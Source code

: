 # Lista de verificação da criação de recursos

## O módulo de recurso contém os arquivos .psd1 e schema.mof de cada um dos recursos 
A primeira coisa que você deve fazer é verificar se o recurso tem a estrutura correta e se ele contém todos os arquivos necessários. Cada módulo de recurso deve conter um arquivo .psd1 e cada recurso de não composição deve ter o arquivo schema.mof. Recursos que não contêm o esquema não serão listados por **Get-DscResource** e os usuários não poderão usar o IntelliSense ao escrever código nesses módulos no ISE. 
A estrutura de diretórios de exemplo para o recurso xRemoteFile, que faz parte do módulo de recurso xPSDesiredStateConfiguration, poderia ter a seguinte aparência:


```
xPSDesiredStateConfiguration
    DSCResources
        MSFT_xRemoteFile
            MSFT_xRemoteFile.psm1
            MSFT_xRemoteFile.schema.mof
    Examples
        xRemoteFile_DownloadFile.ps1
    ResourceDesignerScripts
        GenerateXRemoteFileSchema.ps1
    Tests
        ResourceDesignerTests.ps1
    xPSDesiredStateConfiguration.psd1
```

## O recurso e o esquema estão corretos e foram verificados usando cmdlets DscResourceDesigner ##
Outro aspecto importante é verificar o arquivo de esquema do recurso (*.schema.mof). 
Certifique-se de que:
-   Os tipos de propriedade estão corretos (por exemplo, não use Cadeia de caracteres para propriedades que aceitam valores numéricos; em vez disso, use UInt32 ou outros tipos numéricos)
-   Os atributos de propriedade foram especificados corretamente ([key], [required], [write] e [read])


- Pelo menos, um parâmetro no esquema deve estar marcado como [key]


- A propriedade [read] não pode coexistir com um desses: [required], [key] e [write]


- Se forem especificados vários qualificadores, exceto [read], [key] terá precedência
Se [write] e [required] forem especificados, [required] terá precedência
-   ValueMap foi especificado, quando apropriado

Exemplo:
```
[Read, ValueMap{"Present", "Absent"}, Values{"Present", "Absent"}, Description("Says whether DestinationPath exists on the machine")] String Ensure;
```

· · ·

*Task objective*
Quote the data above in full, changing nothing.

*Answer to this task*
Source code

: # Lista de verificação da criação de recursos

## O módulo de recurso contém os arquivos .psd1 e schema.mof de cada um dos recursos 
A primeira coisa que você deve fazer é verificar se o recurso tem a estrutura correta e se ele contém todos os arquivos necessários. Cada módulo de recurso deve conter um arquivo .psd1 e cada recurso de não composição deve ter o arquivo schema.mof. Recursos que não contêm o esquema não serão listados por **Get-DscResource** e os usuários não poderão usar o IntelliSense ao escrever código nesses módulos no ISE. 
A estrutura de diretórios de exemplo para o recurso xRemoteFile, que faz parte do módulo de recurso xPSDesiredStateConfiguration, poderia ter a seguinte aparência:


```
xPSDesiredStateConfiguration
    DSCResources
        MSFT_xRemoteFile
            MSFT_xRemoteFile.psm1
            MSFT_xRemoteFile.schema.mof
    Examples
        xRemoteFile_DownloadFile.ps1
    ResourceDesignerScripts
        GenerateXRemoteFileSchema.ps1
    Tests
        ResourceDesignerTests.ps1
    xPSDesiredStateConfiguration.psd1
```

## O recurso e o esquema estão corretos e foram verificados usando cmdlets DscResourceDesigner ##
Outro aspecto importante é verificar o arquivo de esquema do recurso (*.schema.mof). 
Certifique-se de que:
-   Os tipos de propriedade estão corretos (por exemplo, não use Cadeia de caracteres para propriedades que aceitam valores numéricos; em vez disso, use UInt32 ou outros tipos numéricos)
-   Os atributos de propriedade foram especificados corretamente ([key], [required], [write] e [read])


- Pelo menos, um parâmetro no esquema deve estar marcado como [key]


- A propriedade [read] não pode coexistir com um desses: [required], [key] e [write]


- Se forem especificados vários qualificadores, exceto [read], [key] terá precedência
Se [write] e [required] forem especificados, [required] terá precedência
-   ValueMap foi especificado, quando apropriado

Exemplo:
```
[Read, ValueMap{"Present", "Absent"}, Values{"Present", "Absent"}, Description("Says whether DestinationPath exists on the machine")] String Ensure;
```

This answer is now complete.